May 18, 2018 | Katherine Adams
When dedicated teachers get the opportunity to help high school students connect with their peers on the other side of the world by sharing literature, they take it. A combined effort of three University of Houston-Clear Lake education professors, one UH-Clear Lake graduate student, a Skype link and a library full of students turned some simple reading assignments into unforgettable, cross-cultural and cross-global learning experiences.
“I got a contact from a nonprofit organization called The Globe Reads,” said Sheila Baker, assistant professor of education and program coordinator of UH-Clear Lake’s school library and information science program. “I was asked if I had a connection to a local school library that would be interested in gathering students to participate in two Skype literature and poetry lessons with a school in India. The objective of the lessons is to promote empathetic engagement through shared reading with students across diverse cultures throughout the world.”
Baker said she had the perfect connection: her own student, Bonnie Alexander, who’s the librarian at Pasadena High School and is getting her School Library and Information Science M.S. from UH-Clear Lake this summer.
Alexander said that she believed the Pasadena students had a truly impactful experience speaking with their Indian peers, as they discussed a Robert Frost poem and the poetry of Indian Nobel Laureate Rabindranath Tagore, on Feb. 14. “They definitely connected,” she said. “We had some technical difficulties getting the audio to work, and there were moments when one side could hear and the other couldn’t. But the teens were determined to communicate, so they were making hand signals and writing signs and holding them up so they could keep talking while we figured out the technical problems.”
Alexander said during the second Skype session, which took place on April 26, students discussed, “The Boys in the Boat,” a novel by Daniel James Brown. The Pasadena students found common ground with their new friends in India and got a new perspective on social justice and the rights of others. “One of the goals of the program is that students should become activists for change,” she said. “They learned a lot about the lives of the teens in India and it definitely made an strong impact.”
Baker said the reading selections are chosen on the basis of how much discussion they believe it will generate. “The goal is not as much about the literature itself as to expose the humanity on each side. They certainly succeeded in these two sessions,” she said.
There was quite an effort on the part of the Indian teens to make the appointed Skype session, said Assistant Professor of Curriculum and Instruction Debra Shulsky. “For them, it was over 10 hours ahead, which made it quite late at night, and the technical problems caused a delay. They stayed at school very late and had to go to school in the morning, but their teacher said they were very happy and they made it work.”
Discussions are about encouraging teens to make connections, Shulsky continued. “Dr.
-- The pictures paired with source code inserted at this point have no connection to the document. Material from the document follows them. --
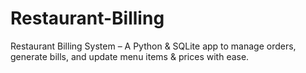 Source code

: # Restaurant-Billing
Restaurant Billing System – A Python &amp; SQLite app to manage orders, generate bills, and update menu items &amp; prices with ease.
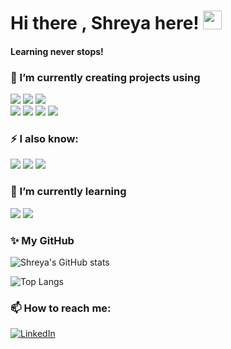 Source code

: # Hi there , Shreya here! <img src="https://raw.githubusercontent.com/MartinHeinz/MartinHeinz/master/wave.gif" width="30px">

<!--![](https://img.shields.io/badge/<WORD_ON_LEFT>-<WORD_ON_RIGHT>-informational?style=flat&logo=<LOGO_NAME>&logoColor=white&color=2bbc8a)-->

<!-- Actual text -->

#### Learning never stops! 



<!--
**shreya-markhedkar/shreya-markhedkar** is a ✨ _special_ ✨ repository because its `README.md` (this file) appears on your GitHub profile.

Here are some ideas to get you started:-->

### 🔭 I’m currently creating projects using  

![][3]   ![][4]  ![][9] </br>
![][2] ![][8] ![][12] ![][13]


[2]: https://img.shields.io/badge/Python-FFD43B?style=for-the-badge&logo=python&logoColor=darkgreen
[3]: https://img.shields.io/badge/HTML5-E34F26?style=for-the-badge&logo=html5&logoColor=white
[4]: https://img.shields.io/badge/CSS3-1572B6?style=for-the-badge&logo=css3&logoColor=white
[8]: https://img.shields.io/badge/OpenCV-27338e?style=for-the-badge&logo=OpenCV&logoColor=white
[9]: https://img.shields.io/badge/Bootstrap-563D7C?style=for-the-badge&logo=bootstrap&logoColor=white
[12]: https://img.shields.io/badge/Numpy-777BB4?style=for-the-badge&logo=numpy&logoColor=white
[13]: https://img.shields.io/badge/Pandas-2C2D72?style=for-the-badge&logo=pandas&logoColor=white
### ⚡ I also know: 
 ![][6]  ![][7]  ![][11]
 
 [11]: https://img.shields.io/badge/MySQL-00000F?style=for-the-badge&logo=mysql&logoColor=white
### 🌱 I’m currently learning </br>
![][5]  ![][10]


[5]: https://img.shields.io/badge/JavaScript-323330?style=for-the-badge&logo=javascript&logoColor=F7DF1E
[6]: https://img.shields.io/badge/C-00599C?style=for-the-badge&logo=c&logoColor=white
[7]: https://img.shields.io/badge/C%2B%2B-00599C?style=for-the-badge&logo=c%2B%2B&logoColor=white
[10]: https://img.shields.io/badge/React-20232A?style=for-the-badge&logo=react&logoColor=61DAFB


### ✨ My GitHub
![Shreya's GitHub stats](https://github-readme-stats.vercel.app/api?username=shreya-markhedkar&show_icons=true&theme=tokyonight)

![Top Langs](https://github-readme-stats.vercel.app/api/top-langs/?username=shreya-markhedkar&layout=compact&theme=highcontrast)


### 📫 How to reach me: </br>
[![LinkedIn][1.2]][1]

[1.2]:  https://img.shields.io/badge/LinkedIn-0077B5?style=for-the-badge&logo=linkedin&logoColor=white

[1]: https://www.linkedin.com/in/shreya-markhedkar-2299421b7/

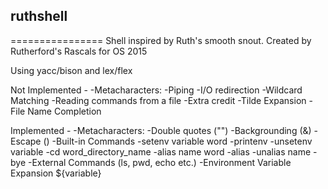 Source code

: ## ruthshell
================
Shell inspired by Ruth's smooth snout. Created by Rutherford's Rascals for OS 2015

Using yacc/bison and lex/flex


Not Implemented - 
    -Metacharacters:
        -Piping 
        -I/O redirection
    -Wildcard Matching
    -Reading commands from a file
    -Extra credit
        -Tilde Expansion
        -File Name Completion
    

Implemented -
    -Metacharacters:
        -Double quotes ("")
        -Backgrounding (&)
        -Escape (\)
    -Built-in Commands
        -setenv variable word
        -printenv
        -unsetenv variable
        -cd word_directory_name
        -alias name word
        -alias
        -unalias name
        -bye
    -External Commands (ls, pwd, echo etc.) 
    -Environment Variable Expansion ${variable}
    

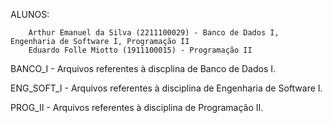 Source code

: ALUNOS:

        Arthur Emanuel da Silva (2211100029) - Banco de Dados I, Engenharia de Software I, Programação II
        Eduardo Folle Miotto (1911100015) - Programação II

BANCO_I - Arquivos referentes à discplina de Banco de Dados I.

ENG_SOFT_I - Arquivos referentes à disciplina de Engenharia de Software I.

PROG_II - Arquivos referentes à disciplina de Programação II.
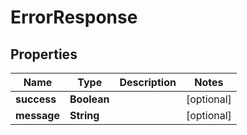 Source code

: # ErrorResponse

## Properties
Name | Type | Description | Notes
------------ | ------------- | ------------- | -------------
**success** | **Boolean** |  |  [optional]
**message** | **String** |  |  [optional]

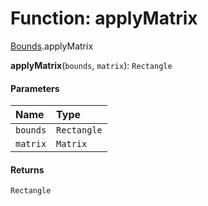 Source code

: # Function: applyMatrix

[Bounds](/en/auto-docs/core/modules/Bounds.md).applyMatrix

**applyMatrix**(`bounds`, `matrix`): `Rectangle`

#### Parameters

| Name | Type |
| :------ | :------ |
| `bounds` | `Rectangle` |
| `matrix` | `Matrix` |

#### Returns

`Rectangle`
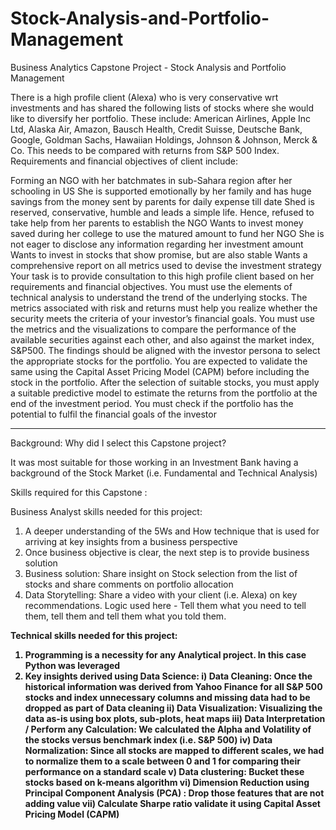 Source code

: # Stock-Analysis-and-Portfolio-Management
Business Analytics Capstone Project - Stock Analysis and Portfolio Management

There is a high profile client (Alexa) who is very conservative wrt investments and has shared the following lists of stocks where she would like to diversify her portfolio. These include: American Airlines, Apple Inc Ltd, Alaska Air, Amazon, Bausch Health, Credit Suisse, Deutsche Bank, Google, Goldman Sachs, Hawaiian Holdings, Johnson & Johnson, Merck & Co. This needs to be compared with returns from S&P 500 Index.
Requirements and financial objectives of client include:

Forming an NGO with her batchmates in sub-Sahara region after her schooling in US
She is supported emotionally by her family and has huge savings from the money sent by parents for daily expense till date
Shed is reserved, conservative, humble and leads a simple life. Hence, refused to take help from her parents to establish the NGO
Wants to invest money saved during her college to use the matured amount to fund her NGO
She is not eager to disclose any information regarding her investment amount
Wants to invest in stocks that show promise, but are also stable
Wants a comprehensive report on all metrics used to devise the investment strategy
Your task is to provide consultation to this high profile client based on her requirements and financial objectives.
You must use the elements of technical analysis to understand the trend of the underlying stocks. The metrics associated with risk and returns must help you realize whether the security meets the criteria of your investor’s financial goals.
You must use the metrics and the visualizations to compare the performance of the available securities against each other, and also against the market index, S&P500.
The findings should be aligned with the investor persona to select the appropriate stocks for the portfolio. You are expected to validate the same using the Capital Asset Pricing Model (CAPM) before including the stock in the portfolio.
After the selection of suitable stocks, you must apply a suitable predictive model to estimate the returns from the portfolio at the end of the investment period. You must check if the portfolio has the potential to fulfil the financial goals of the investor


--------------------------------------------------------------

Background: Why did I select this Capstone project?

It was most suitable for those working in an Investment Bank having a background of the Stock Market (i.e. Fundamental and Technical Analysis)

Skills required for this Capstone :

<A> Business Analyst skills needed for this project:
1. A deeper understanding of the 5Ws and How technique that is used for arriving at key insights from a business perspective
2. Once business objective is clear, the next step is to provide business solution
3. Business solution: Share insight on Stock selection from the list of stocks and share comments on portfolio allocation
4. Data Storytelling: Share a video with your client (i.e. Alexa) on key recommendations. Logic used here - Tell them what you need to tell them, tell them and tell them what you told them.

<B> Technical skills needed for this project:

1. Programming is a necessity for any Analytical project. In this case Python was leveraged
2. Key insights derived using Data Science:
i) Data Cleaning: Once the historical information was derived from Yahoo Finance for all S&P 500 stocks and index unnecessary columns and missing data had to be dropped as part of Data cleaning
ii) Data Visualization: Visualizing the data as-is using box plots, sub-plots, heat maps
iii) Data Interpretation / Perform any Calculation: We calculated the Alpha and Volatility of the stocks versus benchmark index (i.e. S&P 500)
iv) Data Normalization: Since all stocks are mapped to different scales, we had to normalize them to a scale between 0 and 1 for comparing their performance on a standard scale
v) Data clustering: Bucket these stocks based on k-means algorithm
vi) Dimension Reduction using Principal Component Analysis (PCA) : Drop those features that are not adding value
vii) Calculate Sharpe ratio validate it using Capital Asset Pricing Model (CAPM)
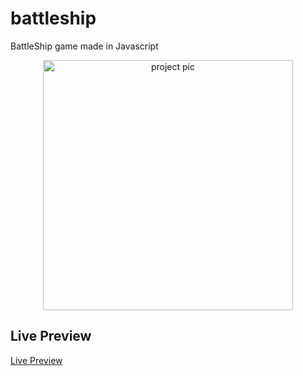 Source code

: # battleship
BattleShip game made in Javascript

<p align="center">
  <img src="https://i.imgur.com/rOeUUsi.png" width="400" alt="project pic">
</p>
<h2 align="center">
</h2>

## Live Preview

[Live Preview](https://ferprimoso.github.io/battleship/) 


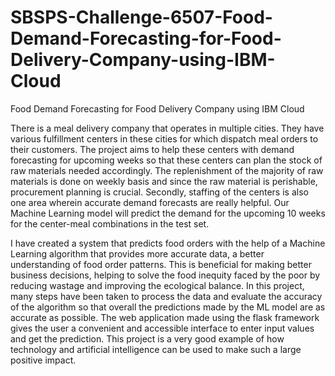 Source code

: # SBSPS-Challenge-6507-Food-Demand-Forecasting-for-Food-Delivery-Company-using-IBM-Cloud
Food Demand Forecasting for Food Delivery Company using IBM Cloud

There is a meal delivery company that operates in multiple cities. They have various fulfillment centers in these cities for which dispatch meal orders to their customers. The project aims to help these centers with demand forecasting for upcoming weeks so that these centers can plan the stock of raw materials needed accordingly.
The replenishment of the majority of raw materials is done on weekly basis and since the raw material is perishable, procurement planning is crucial. Secondly, staffing of the centers is also one area wherein accurate demand forecasts are really helpful. Our Machine Learning model will predict the demand for the upcoming 10 weeks for the center-meal combinations in the test set.

I have created a system that predicts food orders with the help of a Machine Learning algorithm that provides more accurate data, a better understanding of food order patterns.
This is beneficial for making better business decisions, helping to solve the food inequity faced by the poor by reducing wastage and improving the ecological balance.
In this project, many steps have been taken to process the data and evaluate the accuracy of the algorithm so that overall the predictions made by the ML model are as accurate as
possible.
The web application made using the flask framework gives the user a convenient and accessible interface to enter input values and get the prediction.
This project is a very good example of how technology and artificial intelligence can be used to make such a large positive impact.
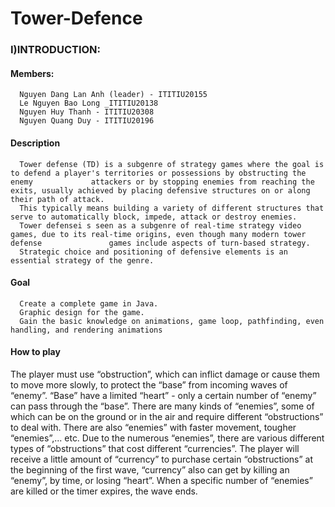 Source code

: # Tower-Defence
### I)INTRODUCTION:
#### Members:

      Nguyen Dang Lan Anh (leader) - ITITIU20155
      Le Nguyen Bao Long _ITITIU20138
      Nguyen Huy Thanh - ITITIU20308
      Nguyen Quang Duy - ITITIU20196
      
   
#### Description
      
      Tower defense (TD) is a subgenre of strategy games where the goal is to defend a player's territories or possessions by obstructing the enemy             attackers or by stopping enemies from reaching the exits, usually achieved by placing defensive structures on or along their path of attack.
      This typically means building a variety of different structures that serve to automatically block, impede, attack or destroy enemies. 
      Tower defensei s seen as a subgenre of real-time strategy video games, due to its real-time origins, even though many modern tower defense               games include aspects of turn-based strategy. 
      Strategic choice and positioning of defensive elements is an essential strategy of the genre.
#### Goal
  
      Create a complete game in Java.
      Graphic design for the game.
      Gain the basic knowledge on animations, game loop, pathfinding, even handling, and rendering animations
#### How to play


The player must use “obstruction”, which can inflict damage or cause them to move more slowly, to protect the “base” from incoming waves of “enemy”.
“Base” have a limited “heart” - only a certain number of “enemy” can pass through the “base”.
There are many kinds of “enemies”, some of which can be on the ground or in the air and require different “obstructions” to deal with. There are also “enemies” with faster movement, tougher “enemies”,... etc.
Due to the numerous “enemies”, there are various different types of “obstructions” that cost different “currencies”.
The player will receive a little amount of “currency” to purchase certain “obstructions” at the beginning of the first wave, “currency” also can get by killing an “enemy”, by time, or losing “heart”.
When a specific number of “enemies” are killed or the timer expires, the wave ends.

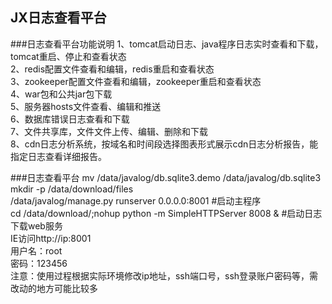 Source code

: JX日志查看平台 
-
###日志查看平台功能说明 
1、tomcat启动日志、java程序日志实时查看和下载，tomcat重启、停止和查看状态 <br>
2、redis配置文件查看和编辑，redis重启和查看状态 <br>
3、zookeeper配置文件查看和编辑，zookeeper重启和查看状态 <br>
4、war包和公共jar包下载 <br>
5、服务器hosts文件查看、编辑和推送 <br>
6、数据库错误日志查看和下载 <br>
7、文件共享库，文件文件上传、编辑、删除和下载 <br>
8、cdn日志分析系统，按域名和时间段选择图表形式展示cdn日志分析报告，能指定日志查看详细报告。 <br>

###日志查看平台
mv /data/javalog/db.sqlite3.demo  /data/javalog/db.sqlite3<br>
mkdir -p /data/download/files<br>
/data/javalog/manage.py runserver 0.0.0.0:8001  #启动主程序<br>
cd /data/download/;nohup python -m SimpleHTTPServer 8008 & #启动日志下载web服务<br>
IE访问http://ip:8001<br>
用户名：root<br>
密码：123456<br>
注意：使用过程根据实际环境修改ip地址，ssh端口号，ssh登录账户密码等，需改动的地方可能比较多<br>
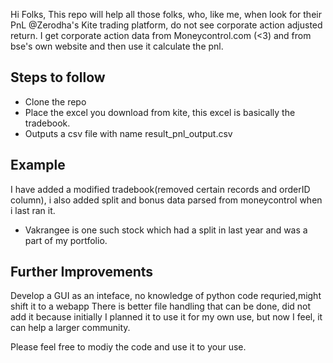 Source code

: Hi Folks,
This repo will help all those folks, who, like me,  when look for their PnL @Zerodha's Kite trading platform, do not see corporate action adjusted return.
I get corporate action data from Moneycontrol.com (<3) and from bse's own website and then use it calculate the pnl.

## Steps to follow
- Clone the repo
- Place the excel you download from kite, this excel is basically the tradebook. 
- Outputs a csv file with name result_pnl_output.csv

## Example
I have added a modified tradebook(removed certain records and orderID column), i also added split and bonus data parsed from moneycontrol when i last ran it.
- Vakrangee is one such stock which had a split in last year and was a part of my portfolio.

## Further Improvements
Develop a GUI as an inteface, no knowledge of python code requried,might shift it to a webapp
There is better file handling that can be done, did not add it because initially I planned it to use it for my own use, but now I feel, it can help a larger community.

Please feel free to modiy the code and use it to your use.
Baker and I do research on the topic of global citizenship, and this event mirrors those ideas. We are more alike than different and we can start that conversation through great literature.”
The American students listened to their Indian counterparts talk about their struggles and gained new insight into their own lives. “One girl said that after hearing about the lives of Indian girls, she’d never take her education for granted again,” said Preeti Jain, assistant professor of early childhood education. “A theme of one of the poems was the importance of the support of family and friends during difficult times. An Indian girl spoke of the support she’d gotten after disclosing she’d been sexually abused.”
Other girls spoke of arranged marriages, skin color, career choices and education for women. “The literature we choose presents ideas about being human and the freedom to be who you are,” Shulsky said. “The students brought up their personal experiences as a result of those discussions.”
Baker said that she, Shulsky and Jain plan to remain liaisons for The Globe Reads and help set up more Skype reading sessions with PHS and other schools from different cultures. “It will be interesting to see the change of students’ perspective over time,” she said.